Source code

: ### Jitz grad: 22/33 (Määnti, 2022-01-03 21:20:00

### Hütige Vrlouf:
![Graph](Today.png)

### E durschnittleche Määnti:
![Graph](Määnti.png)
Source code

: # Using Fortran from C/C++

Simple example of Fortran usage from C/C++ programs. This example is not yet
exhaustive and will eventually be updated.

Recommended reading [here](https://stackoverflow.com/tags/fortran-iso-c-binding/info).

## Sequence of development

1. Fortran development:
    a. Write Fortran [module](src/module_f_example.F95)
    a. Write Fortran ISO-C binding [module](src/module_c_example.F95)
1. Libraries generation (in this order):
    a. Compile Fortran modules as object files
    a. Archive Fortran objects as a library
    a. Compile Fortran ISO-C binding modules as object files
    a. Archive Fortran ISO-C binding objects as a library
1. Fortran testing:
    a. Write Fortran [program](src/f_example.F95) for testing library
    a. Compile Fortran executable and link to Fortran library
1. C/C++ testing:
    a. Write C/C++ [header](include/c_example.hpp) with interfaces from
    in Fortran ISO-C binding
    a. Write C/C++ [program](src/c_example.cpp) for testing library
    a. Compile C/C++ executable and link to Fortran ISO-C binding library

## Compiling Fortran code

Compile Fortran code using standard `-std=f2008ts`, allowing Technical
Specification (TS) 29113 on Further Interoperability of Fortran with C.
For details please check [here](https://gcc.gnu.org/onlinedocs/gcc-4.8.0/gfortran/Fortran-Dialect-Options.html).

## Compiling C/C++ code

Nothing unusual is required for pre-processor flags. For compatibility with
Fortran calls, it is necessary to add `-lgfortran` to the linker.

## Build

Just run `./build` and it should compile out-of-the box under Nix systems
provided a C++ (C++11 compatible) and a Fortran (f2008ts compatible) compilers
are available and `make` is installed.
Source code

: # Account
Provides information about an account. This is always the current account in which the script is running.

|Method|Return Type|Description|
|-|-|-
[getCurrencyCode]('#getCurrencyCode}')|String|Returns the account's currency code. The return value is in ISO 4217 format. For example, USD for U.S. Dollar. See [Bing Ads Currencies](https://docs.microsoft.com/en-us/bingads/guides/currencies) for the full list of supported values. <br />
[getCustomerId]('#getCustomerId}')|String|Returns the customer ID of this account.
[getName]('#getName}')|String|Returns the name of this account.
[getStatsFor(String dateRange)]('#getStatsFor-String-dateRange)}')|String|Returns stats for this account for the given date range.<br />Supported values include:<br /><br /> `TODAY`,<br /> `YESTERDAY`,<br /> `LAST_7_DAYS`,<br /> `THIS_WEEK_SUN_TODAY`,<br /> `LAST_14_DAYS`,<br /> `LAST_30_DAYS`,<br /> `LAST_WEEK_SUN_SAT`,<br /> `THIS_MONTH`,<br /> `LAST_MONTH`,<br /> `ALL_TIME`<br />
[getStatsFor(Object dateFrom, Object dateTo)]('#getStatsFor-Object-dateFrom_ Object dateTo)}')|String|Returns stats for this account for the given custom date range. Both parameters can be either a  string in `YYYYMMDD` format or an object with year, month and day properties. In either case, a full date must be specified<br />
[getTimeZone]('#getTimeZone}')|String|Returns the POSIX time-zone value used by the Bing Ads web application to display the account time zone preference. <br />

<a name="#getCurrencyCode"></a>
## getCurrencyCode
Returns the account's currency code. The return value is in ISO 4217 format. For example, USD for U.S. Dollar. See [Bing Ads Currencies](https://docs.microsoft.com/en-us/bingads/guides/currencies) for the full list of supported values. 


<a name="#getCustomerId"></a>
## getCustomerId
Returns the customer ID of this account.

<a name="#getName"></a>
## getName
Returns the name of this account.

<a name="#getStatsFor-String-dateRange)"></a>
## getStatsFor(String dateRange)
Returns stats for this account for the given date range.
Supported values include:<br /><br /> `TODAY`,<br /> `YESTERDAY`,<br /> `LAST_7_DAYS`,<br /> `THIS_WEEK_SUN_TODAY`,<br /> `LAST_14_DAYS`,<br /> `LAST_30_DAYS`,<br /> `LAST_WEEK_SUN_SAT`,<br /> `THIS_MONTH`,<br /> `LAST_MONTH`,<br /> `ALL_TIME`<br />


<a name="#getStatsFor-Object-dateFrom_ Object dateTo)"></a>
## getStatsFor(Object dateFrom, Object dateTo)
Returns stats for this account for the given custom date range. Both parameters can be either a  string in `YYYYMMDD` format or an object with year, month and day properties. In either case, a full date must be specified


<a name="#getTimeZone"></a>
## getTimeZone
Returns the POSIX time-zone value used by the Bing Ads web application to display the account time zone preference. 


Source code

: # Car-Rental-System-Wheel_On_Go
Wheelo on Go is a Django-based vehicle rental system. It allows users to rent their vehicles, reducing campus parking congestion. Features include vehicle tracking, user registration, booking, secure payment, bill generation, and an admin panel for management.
------------------------------------------------------------
**TASK BRIEF**
Each of the entries must be written out again exactly.

**RESPONSE TO THIS EXERCISE**
Source code

: ### Jitz grad: 22/33 (Määnti, 2022-01-03 21:20:00

### Hütige Vrlouf:
![Graph](Today.png)

### E durschnittleche Määnti:
![Graph](Määnti.png)
Source code

: # Using Fortran from C/C++

Simple example of Fortran usage from C/C++ programs. This example is not yet
exhaustive and will eventually be updated.

Recommended reading [here](https://stackoverflow.com/tags/fortran-iso-c-binding/info).

## Sequence of development

1. Fortran development:
    a. Write Fortran [module](src/module_f_example.F95)
    a. Write Fortran ISO-C binding [module](src/module_c_example.F95)
1. Libraries generation (in this order):
    a. Compile Fortran modules as object files
    a. Archive Fortran objects as a library
    a. Compile Fortran ISO-C binding modules as object files
    a. Archive Fortran ISO-C binding objects as a library
1. Fortran testing:
    a. Write Fortran [program](src/f_example.F95) for testing library
    a. Compile Fortran executable and link to Fortran library
1. C/C++ testing:
    a. Write C/C++ [header](include/c_example.hpp) with interfaces from
    in Fortran ISO-C binding
    a. Write C/C++ [program](src/c_example.cpp) for testing library
    a. Compile C/C++ executable and link to Fortran ISO-C binding library

## Compiling Fortran code

Compile Fortran code using standard `-std=f2008ts`, allowing Technical
Specification (TS) 29113 on Further Interoperability of Fortran with C.
For details please check [here](https://gcc.gnu.org/onlinedocs/gcc-4.8.0/gfortran/Fortran-Dialect-Options.html).

## Compiling C/C++ code

Nothing unusual is required for pre-processor flags. For compatibility with
Fortran calls, it is necessary to add `-lgfortran` to the linker.

## Build

Just run `./build` and it should compile out-of-the box under Nix systems
provided a C++ (C++11 compatible) and a Fortran (f2008ts compatible) compilers
are available and `make` is installed.
Source code

: # Account
Provides information about an account. This is always the current account in which the script is running.

|Method|Return Type|Description|
|-|-|-
[getCurrencyCode]('#getCurrencyCode}')|String|Returns the account's currency code. The return value is in ISO 4217 format. For example, USD for U.S. Dollar. See [Bing Ads Currencies](https://docs.microsoft.com/en-us/bingads/guides/currencies) for the full list of supported values. <br />
[getCustomerId]('#getCustomerId}')|String|Returns the customer ID of this account.
[getName]('#getName}')|String|Returns the name of this account.
[getStatsFor(String dateRange)]('#getStatsFor-String-dateRange)}')|String|Returns stats for this account for the given date range.<br />Supported values include:<br /><br /> `TODAY`,<br /> `YESTERDAY`,<br /> `LAST_7_DAYS`,<br /> `THIS_WEEK_SUN_TODAY`,<br /> `LAST_14_DAYS`,<br /> `LAST_30_DAYS`,<br /> `LAST_WEEK_SUN_SAT`,<br /> `THIS_MONTH`,<br /> `LAST_MONTH`,<br /> `ALL_TIME`<br />
[getStatsFor(Object dateFrom, Object dateTo)]('#getStatsFor-Object-dateFrom_ Object dateTo)}')|String|Returns stats for this account for the given custom date range. Both parameters can be either a  string in `YYYYMMDD` format or an object with year, month and day properties. In either case, a full date must be specified<br />
[getTimeZone]('#getTimeZone}')|String|Returns the POSIX time-zone value used by the Bing Ads web application to display the account time zone preference. <br />

<a name="#getCurrencyCode"></a>
## getCurrencyCode
Returns the account's currency code. The return value is in ISO 4217 format. For example, USD for U.S. Dollar. See [Bing Ads Currencies](https://docs.microsoft.com/en-us/bingads/guides/currencies) for the full list of supported values. 


<a name="#getCustomerId"></a>
## getCustomerId
Returns the customer ID of this account.

<a name="#getName"></a>
## getName
Returns the name of this account.

<a name="#getStatsFor-String-dateRange)"></a>
## getStatsFor(String dateRange)
Returns stats for this account for the given date range.
Supported values include:<br /><br /> `TODAY`,<br /> `YESTERDAY`,<br /> `LAST_7_DAYS`,<br /> `THIS_WEEK_SUN_TODAY`,<br /> `LAST_14_DAYS`,<br /> `LAST_30_DAYS`,<br /> `LAST_WEEK_SUN_SAT`,<br /> `THIS_MONTH`,<br /> `LAST_MONTH`,<br /> `ALL_TIME`<br />


<a name="#getStatsFor-Object-dateFrom_ Object dateTo)"></a>
## getStatsFor(Object dateFrom, Object dateTo)
Returns stats for this account for the given custom date range. Both parameters can be either a  string in `YYYYMMDD` format or an object with year, month and day properties. In either case, a full date must be specified


<a name="#getTimeZone"></a>
## getTimeZone
Returns the POSIX time-zone value used by the Bing Ads web application to display the account time zone preference. 


Source code

: # Car-Rental-System-Wheel_On_Go
Wheelo on Go is a Django-based vehicle rental system. It allows users to rent their vehicles, reducing campus parking congestion. Features include vehicle tracking, user registration, booking, secure payment, bill generation, and an admin panel for management.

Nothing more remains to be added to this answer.